Bill, I agree with your basic observations, but you may be oversimplifying somewhat.  Nonetheless, I think you are
on to something important. Please forgive me if I refer to an X.509 V3 format for purposes of this discussion since
we haven't settled on anything else -- the important part of the discussion doesn't really have anything to do with
the format anyway.

>>> Bill Frantz <frantz@netcom.com> 04/24/96 04:24pm >>>
>It seems to me that there are two uses for certificates.  I suspect we want to support both of them.

>(1) Certificates as Capabilities.  In this use, I would expect that the entity (person or program) who wanted to
exercise some capability would pass the certificate giving it the authority along with the request to exercise that
authority.  There would be no need for directory lookups except those needed by the entity to organize the
certificates it had been given.  In addition to having several certificates, the entity might also have several
key-pairs, where only it knows that they represent the same entity.

According to Warwick Ford, at the ISO/IEC and ITU-T editing meeting on X.509 DAM1 certificate extensions, several
changes were made to the Draft Amendment that might be useful in supporting the kinds of requirements you have
discussed.

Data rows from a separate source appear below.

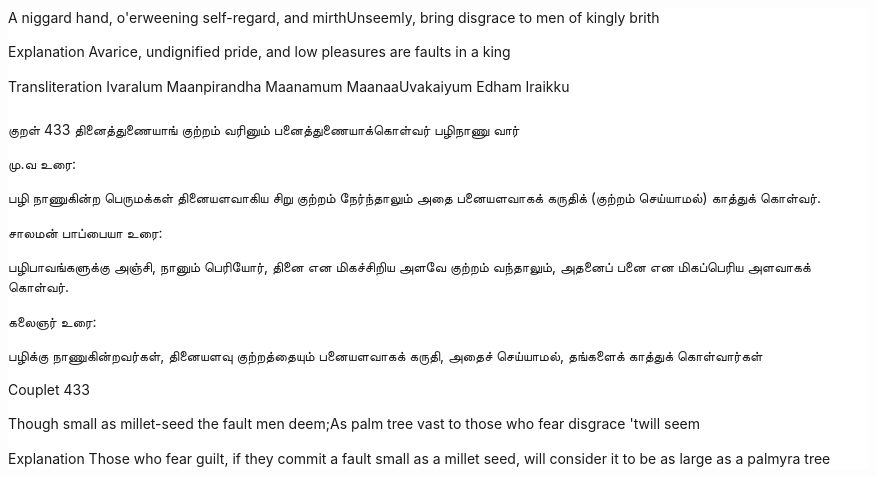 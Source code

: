 
A niggard hand, o'erweening self-regard, and mirthUnseemly, bring disgrace to men of kingly brith




Explanation
Avarice, undignified pride, and low pleasures are faults in a king




Transliteration
Ivaralum Maanpirandha  Maanamum  MaanaaUvakaiyum  Edham  Iraikku




###













குறள்
433
 தினைத்துணையாங் குற்றம் வரினும் பனைத்துணையாக்கொள்வர் பழிநாணு வார்




மு.வ உரை:

பழி நாணுகின்ற பெருமக்கள் தினையளவாகிய சிறு குற்றம் நேர்ந்தாலும் அதை பனையளவாகக் கருதிக் (குற்றம் செய்யாமல்) காத்துக் கொள்வர்.




சாலமன் பாப்பையா உரை:

பழிபாவங்களுக்கு அஞ்சி, நானும் பெரியோர், தினை என மிகச்சிறிய அளவே குற்றம் வந்தாலும், அதனைப் பனை என மிகப்பெரிய அளவாகக் கொள்வர்.




கலைஞர் உரை:

பழிக்கு நாணுகின்றவர்கள், தினையளவு குற்றத்தையும் பனையளவாகக் கருதி, அதைச் செய்யாமல், தங்களைக் காத்துக் கொள்வார்கள்




Couplet
433


Though small as millet-seed the fault men deem;As palm tree vast to those who fear disgrace 'twill seem




Explanation
Those who fear guilt, if they commit a fault small as a millet seed, will consider it to be as large as a palmyra tree
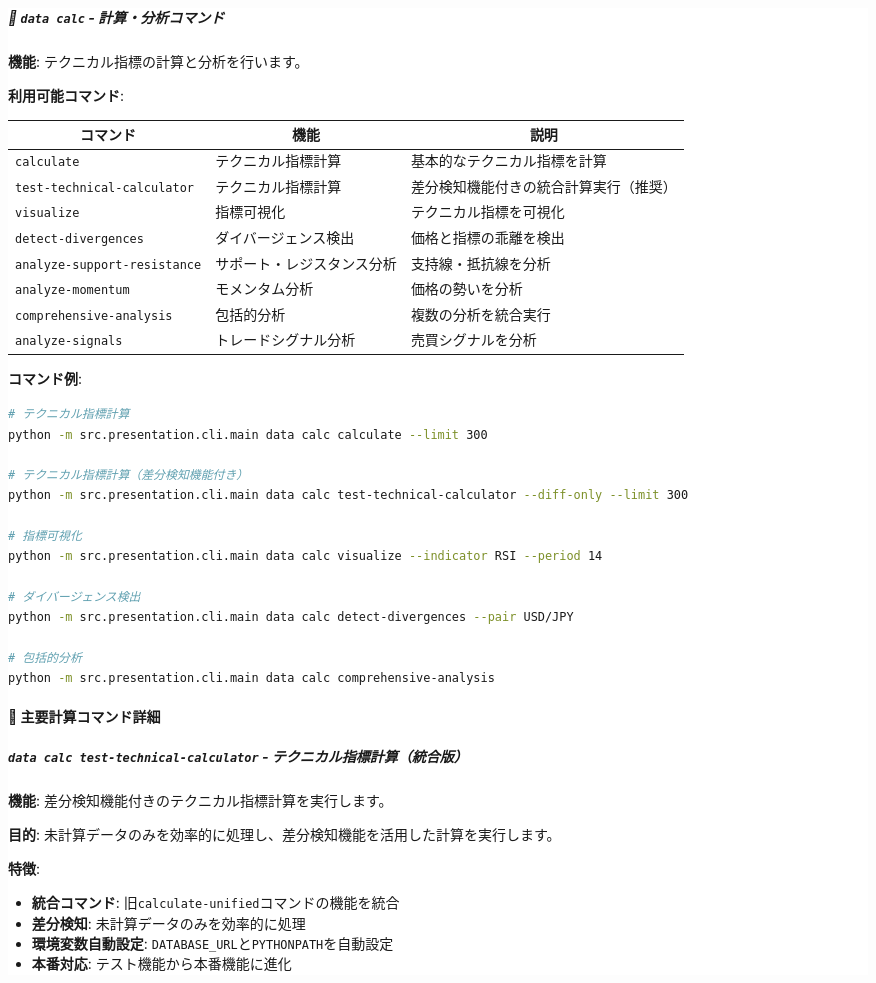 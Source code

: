 ##### 🧮 `data calc` - 計算・分析コマンド

**機能**: テクニカル指標の計算と分析を行います。

**利用可能コマンド**:

| コマンド                     | 機能                       | 説明                                   |
| ---------------------------- | -------------------------- | -------------------------------------- |
| `calculate`                  | テクニカル指標計算         | 基本的なテクニカル指標を計算           |
| `test-technical-calculator`  | テクニカル指標計算         | 差分検知機能付きの統合計算実行（推奨） |
| `visualize`                  | 指標可視化                 | テクニカル指標を可視化                 |
| `detect-divergences`         | ダイバージェンス検出       | 価格と指標の乖離を検出                 |
| `analyze-support-resistance` | サポート・レジスタンス分析 | 支持線・抵抗線を分析                   |
| `analyze-momentum`           | モメンタム分析             | 価格の勢いを分析                       |
| `comprehensive-analysis`     | 包括的分析                 | 複数の分析を統合実行                   |
| `analyze-signals`            | トレードシグナル分析       | 売買シグナルを分析                     |

**コマンド例**:

```bash
# テクニカル指標計算
python -m src.presentation.cli.main data calc calculate --limit 300

# テクニカル指標計算（差分検知機能付き）
python -m src.presentation.cli.main data calc test-technical-calculator --diff-only --limit 300

# 指標可視化
python -m src.presentation.cli.main data calc visualize --indicator RSI --period 14

# ダイバージェンス検出
python -m src.presentation.cli.main data calc detect-divergences --pair USD/JPY

# 包括的分析
python -m src.presentation.cli.main data calc comprehensive-analysis
```

#### 🔧 主要計算コマンド詳細

##### `data calc test-technical-calculator` - テクニカル指標計算（統合版）

**機能**: 差分検知機能付きのテクニカル指標計算を実行します。

**目的**: 未計算データのみを効率的に処理し、差分検知機能を活用した計算を実行します。

**特徴**:

- **統合コマンド**: 旧`calculate-unified`コマンドの機能を統合
- **差分検知**: 未計算データのみを効率的に処理
- **環境変数自動設定**: `DATABASE_URL`と`PYTHONPATH`を自動設定
- **本番対応**: テスト機能から本番機能に進化
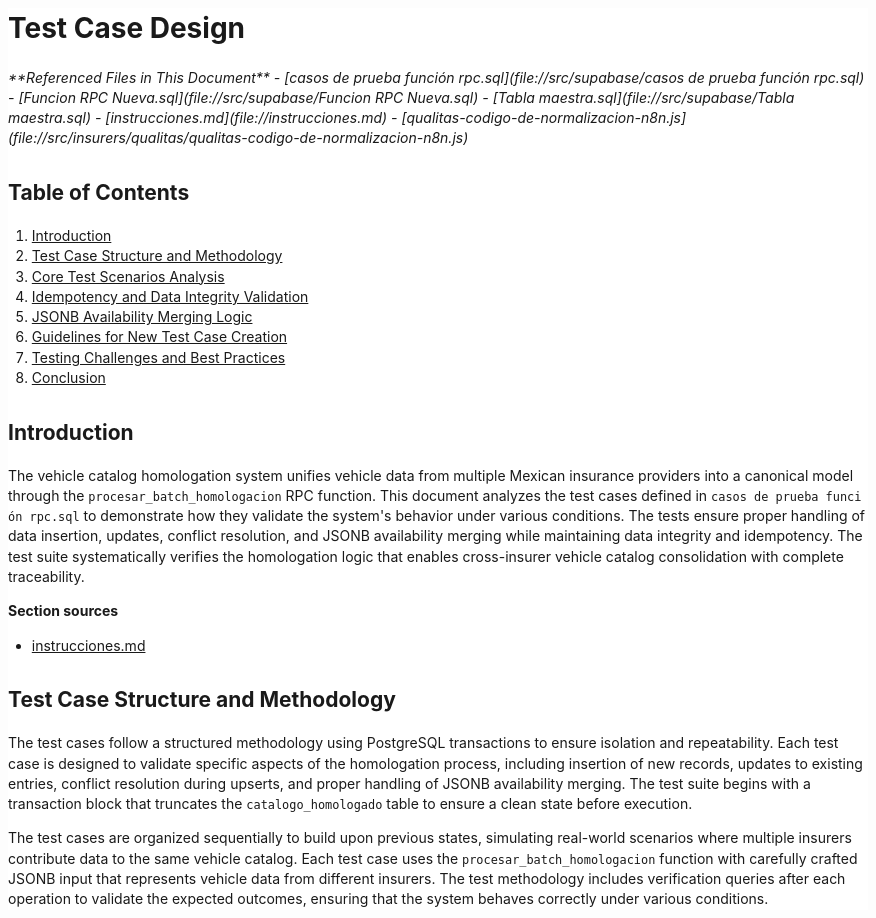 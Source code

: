 # Test Case Design

<cite>
**Referenced Files in This Document**   
- [casos de prueba función rpc.sql](file://src/supabase/casos de prueba función rpc.sql)
- [Funcion RPC Nueva.sql](file://src/supabase/Funcion RPC Nueva.sql)
- [Tabla maestra.sql](file://src/supabase/Tabla maestra.sql)
- [instrucciones.md](file://instrucciones.md)
- [qualitas-codigo-de-normalizacion-n8n.js](file://src/insurers/qualitas/qualitas-codigo-de-normalizacion-n8n.js)
</cite>

## Table of Contents
1. [Introduction](#introduction)
2. [Test Case Structure and Methodology](#test-case-structure-and-methodology)
3. [Core Test Scenarios Analysis](#core-test-scenarios-analysis)
4. [Idempotency and Data Integrity Validation](#idempotency-and-data-integrity-validation)
5. [JSONB Availability Merging Logic](#jsonb-availability-merging-logic)
6. [Guidelines for New Test Case Creation](#guidelines-for-new-test-case-creation)
7. [Testing Challenges and Best Practices](#testing-challenges-and-best-practices)
8. [Conclusion](#conclusion)

## Introduction

The vehicle catalog homologation system unifies vehicle data from multiple Mexican insurance providers into a canonical model through the `procesar_batch_homologacion` RPC function. This document analyzes the test cases defined in `casos de prueba función rpc.sql` to demonstrate how they validate the system's behavior under various conditions. The tests ensure proper handling of data insertion, updates, conflict resolution, and JSONB availability merging while maintaining data integrity and idempotency. The test suite systematically verifies the homologation logic that enables cross-insurer vehicle catalog consolidation with complete traceability.

**Section sources**
- [instrucciones.md](file://instrucciones.md#L1-L50)

## Test Case Structure and Methodology

The test cases follow a structured methodology using PostgreSQL transactions to ensure isolation and repeatability. Each test case is designed to validate specific aspects of the homologation process, including insertion of new records, updates to existing entries, conflict resolution during upserts, and proper handling of JSONB availability merging. The test suite begins with a transaction block that truncates the `catalogo_homologado` table to ensure a clean state before execution.

The test cases are organized sequentially to build upon previous states, simulating real-world scenarios where multiple insurers contribute data to the same vehicle catalog. Each test case uses the `procesar_batch_homologacion` function with carefully crafted JSONB input that represents vehicle data from different insurers. The test methodology includes verification queries after each operation to validate the expected outcomes, ensuring that the system behaves correctly under various conditions.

Although I haven't yet seen the final text (Warwick promised to post it within a couple of weeks), one
of the changes was supposed to allow the use of a NULL Distinguished Name. In addition, several new options
were added to the GeneralName, including URI, IP-address, and objet identifier. This was in addition to the previous
name forms which included DNS names, RFC822 names, and I forget the others. The General name is now usable
for any of the following: end entity, CA, CRL issuer, and CRL distribution point.

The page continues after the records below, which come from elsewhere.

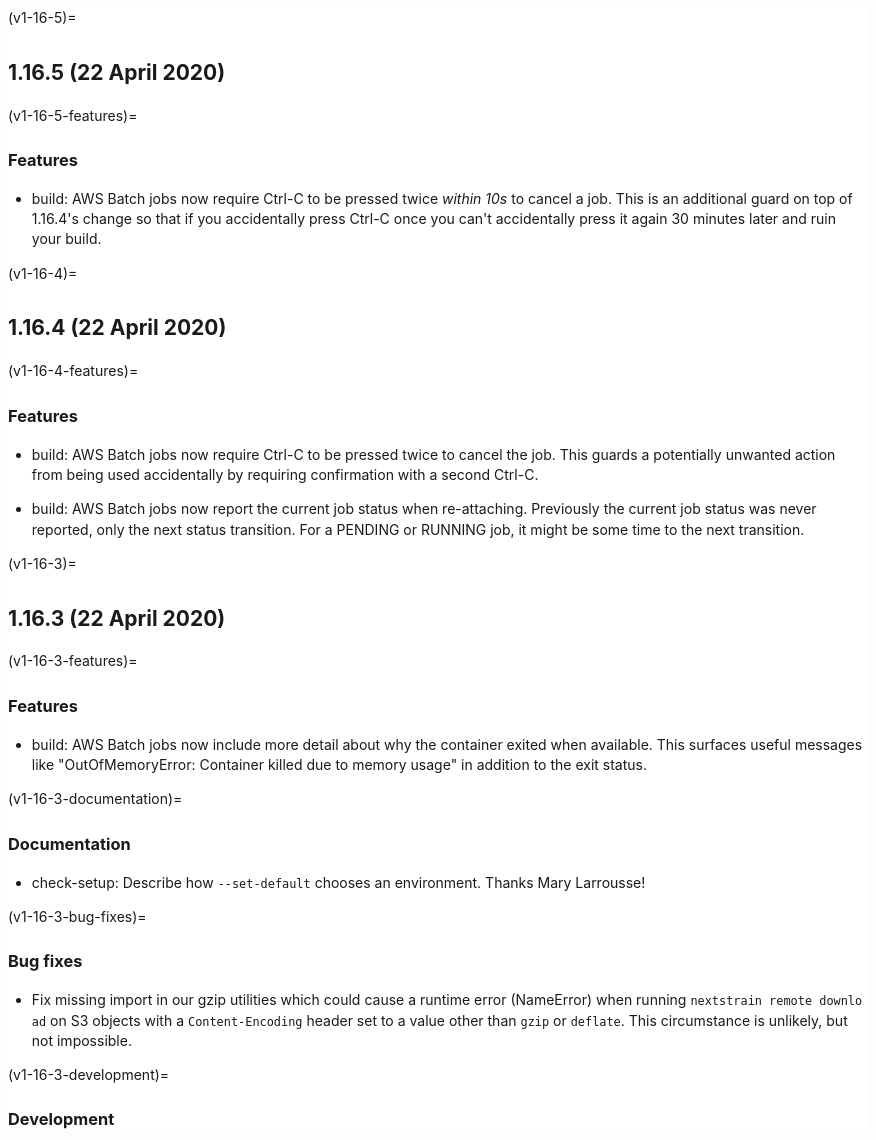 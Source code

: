 (v1-16-5)=
## 1.16.5 (22 April 2020)

(v1-16-5-features)=
### Features

* build: AWS Batch jobs now require Ctrl-C to be pressed twice _within 10s_ to
  cancel a job.  This is an additional guard on top of 1.16.4's change so that
  if you accidentally press Ctrl-C once you can't accidentally press it again
  30 minutes later and ruin your build.

(v1-16-4)=
## 1.16.4 (22 April 2020)

(v1-16-4-features)=
### Features

* build: AWS Batch jobs now require Ctrl-C to be pressed twice to cancel the
  job.  This guards a potentially unwanted action from being used accidentally
  by requiring confirmation with a second Ctrl-C.

* build: AWS Batch jobs now report the current job status when re-attaching.
  Previously the current job status was never reported, only the next status
  transition.  For a PENDING or RUNNING job, it might be some time to the next
  transition.

(v1-16-3)=
## 1.16.3 (22 April 2020)

(v1-16-3-features)=
### Features

* build: AWS Batch jobs now include more detail about why the container exited
  when available.  This surfaces useful messages like "OutOfMemoryError:
  Container killed due to memory usage" in addition to the exit status.

(v1-16-3-documentation)=
### Documentation

* check-setup: Describe how `--set-default` chooses an environment. Thanks Mary
  Larrousse!

(v1-16-3-bug-fixes)=
### Bug fixes

* Fix missing import in our gzip utilities which could cause a runtime error
  (NameError) when running `nextstrain remote download` on S3 objects with a
  `Content-Encoding` header set to a value other than `gzip` or `deflate`.
  This circumstance is unlikely, but not impossible.

(v1-16-3-development)=
### Development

(A number of other very good changes were made in the area of criticality, key usage bits, optional name
constraints, indirect CRLs, the hold mechanism, delta CRLs, and matching rules, but I'll let Warwick summarize
those, as they don't seem to be germane to this discussion.)

If, as I would argue, one of the primary purposes for having a Distinguished Name in a certificate is to facilitate the
indexing and retrieval of that certificate from a repository, then the absence of a DN would obviously make the
retrieval of a certificate somewhat more difficult, but if the entity claiming the capability also forwards the signed
certificate which validates the capability, then no repository may be necessary. If the subjectAlternateName field is
also NULL or missing entirely, then the X.509 certificate would collapse to approximately what you are discussing
-- a bare bones certificate which contains a public key (without necessarily stating or implying who is assigned or
bound to that key); plus one or more attributes, either standardized or private; plus an indication of who signed the
certificate, i.e., granted the capability. It is even conceivable, although I would hesitate to recommend it, that the
name of the issuer is not included in any form at all, implying that only the certificate chain back to an out-of-band
communicated root key can be used to validate the assignment of that capability. On the other hand, if you are
willing to make some use of a General Name for the issuer, then the new name constraints extension provides
some flexible mechanisms which can be used to control the propagation of capability granting authority, either by
name subordination or by subtree length.

Without arguing the pros or cons of ASN.1 and the structure of X.509 certificates, then, it appears that the new
amendments provide most of the capability to support capabilities :-) that might be required. Since that might be
very useful, even in an X.509 world, I would invite people who might be more familiar with capability architectures
than I am to look deeply at this problem, and see whether anything is missing. 

>(2) Certificates as Identity Attributes.  This is basically the X.500/X.509 directory lookup problem.  You have some
kind of unique name for an entity and want to get a public key.  Or perhaps you have some kind of attribute and
want to fetch the certificates which contain that attribute.  This use of certificates can use third-party signers, to
validate the data, and perhaps some standards about the attributes (or unique name) to make searching system
usable.  (N.B. A unique name is an attribute which is guaranteed to be included in only one certificate in this model.)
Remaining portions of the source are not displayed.